• **What this task involves**
Read each of the lines below and tally those with "Qiskit"; the tally is the whole answer.

• **Records shown**
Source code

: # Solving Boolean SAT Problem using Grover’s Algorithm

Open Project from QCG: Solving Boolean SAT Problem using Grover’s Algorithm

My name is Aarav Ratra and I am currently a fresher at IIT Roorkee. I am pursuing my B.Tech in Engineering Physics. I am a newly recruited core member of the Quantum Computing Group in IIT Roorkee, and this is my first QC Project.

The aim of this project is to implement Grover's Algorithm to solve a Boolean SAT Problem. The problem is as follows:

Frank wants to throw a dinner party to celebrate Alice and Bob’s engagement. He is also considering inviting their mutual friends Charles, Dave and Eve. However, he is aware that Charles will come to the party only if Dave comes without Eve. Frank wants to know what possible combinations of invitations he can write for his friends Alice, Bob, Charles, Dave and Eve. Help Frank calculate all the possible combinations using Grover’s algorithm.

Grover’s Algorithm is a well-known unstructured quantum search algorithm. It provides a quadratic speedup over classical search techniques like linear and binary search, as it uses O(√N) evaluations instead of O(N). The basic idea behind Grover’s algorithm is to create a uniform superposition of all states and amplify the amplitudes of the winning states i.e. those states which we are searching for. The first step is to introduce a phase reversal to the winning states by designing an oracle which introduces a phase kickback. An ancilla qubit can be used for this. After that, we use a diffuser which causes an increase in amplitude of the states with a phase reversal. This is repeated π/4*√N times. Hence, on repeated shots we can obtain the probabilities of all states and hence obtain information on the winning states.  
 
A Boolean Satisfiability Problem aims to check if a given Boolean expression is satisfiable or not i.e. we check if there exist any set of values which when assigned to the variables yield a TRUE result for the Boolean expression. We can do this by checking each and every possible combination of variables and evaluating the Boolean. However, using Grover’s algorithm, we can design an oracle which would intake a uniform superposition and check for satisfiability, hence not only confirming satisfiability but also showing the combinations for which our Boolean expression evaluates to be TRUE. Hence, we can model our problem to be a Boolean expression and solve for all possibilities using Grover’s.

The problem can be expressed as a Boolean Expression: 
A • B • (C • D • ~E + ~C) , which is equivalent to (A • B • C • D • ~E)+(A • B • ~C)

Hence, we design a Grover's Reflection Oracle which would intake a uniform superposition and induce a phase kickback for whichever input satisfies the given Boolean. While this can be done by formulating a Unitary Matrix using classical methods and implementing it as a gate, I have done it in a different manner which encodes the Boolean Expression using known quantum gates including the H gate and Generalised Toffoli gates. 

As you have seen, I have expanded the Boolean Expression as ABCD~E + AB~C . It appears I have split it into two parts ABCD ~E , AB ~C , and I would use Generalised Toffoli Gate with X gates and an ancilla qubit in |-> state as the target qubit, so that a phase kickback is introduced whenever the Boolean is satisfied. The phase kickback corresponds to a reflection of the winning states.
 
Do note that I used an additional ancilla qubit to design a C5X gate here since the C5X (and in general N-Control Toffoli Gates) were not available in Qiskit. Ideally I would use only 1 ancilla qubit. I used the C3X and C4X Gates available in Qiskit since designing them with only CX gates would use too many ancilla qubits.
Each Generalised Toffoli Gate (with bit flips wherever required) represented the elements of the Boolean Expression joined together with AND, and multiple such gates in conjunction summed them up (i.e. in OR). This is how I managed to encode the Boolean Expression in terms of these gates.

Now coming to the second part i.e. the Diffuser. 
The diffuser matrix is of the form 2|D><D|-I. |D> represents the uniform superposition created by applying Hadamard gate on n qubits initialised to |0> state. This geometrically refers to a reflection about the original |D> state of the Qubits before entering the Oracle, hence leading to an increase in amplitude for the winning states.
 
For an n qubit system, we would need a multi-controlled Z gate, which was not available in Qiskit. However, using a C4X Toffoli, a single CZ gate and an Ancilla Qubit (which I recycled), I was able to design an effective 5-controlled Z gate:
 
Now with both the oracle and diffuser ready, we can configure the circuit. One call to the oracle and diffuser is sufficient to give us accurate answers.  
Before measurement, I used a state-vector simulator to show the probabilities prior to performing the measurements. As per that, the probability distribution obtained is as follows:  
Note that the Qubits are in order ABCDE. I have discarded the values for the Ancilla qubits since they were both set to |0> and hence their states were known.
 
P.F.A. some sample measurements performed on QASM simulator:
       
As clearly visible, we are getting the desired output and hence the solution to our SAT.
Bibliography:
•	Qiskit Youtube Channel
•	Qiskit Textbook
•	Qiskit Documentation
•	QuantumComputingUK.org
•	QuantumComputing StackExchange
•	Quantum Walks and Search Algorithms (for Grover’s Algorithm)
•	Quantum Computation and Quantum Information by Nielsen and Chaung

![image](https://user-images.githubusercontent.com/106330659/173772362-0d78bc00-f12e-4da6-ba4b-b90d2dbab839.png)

• **Answer section**
5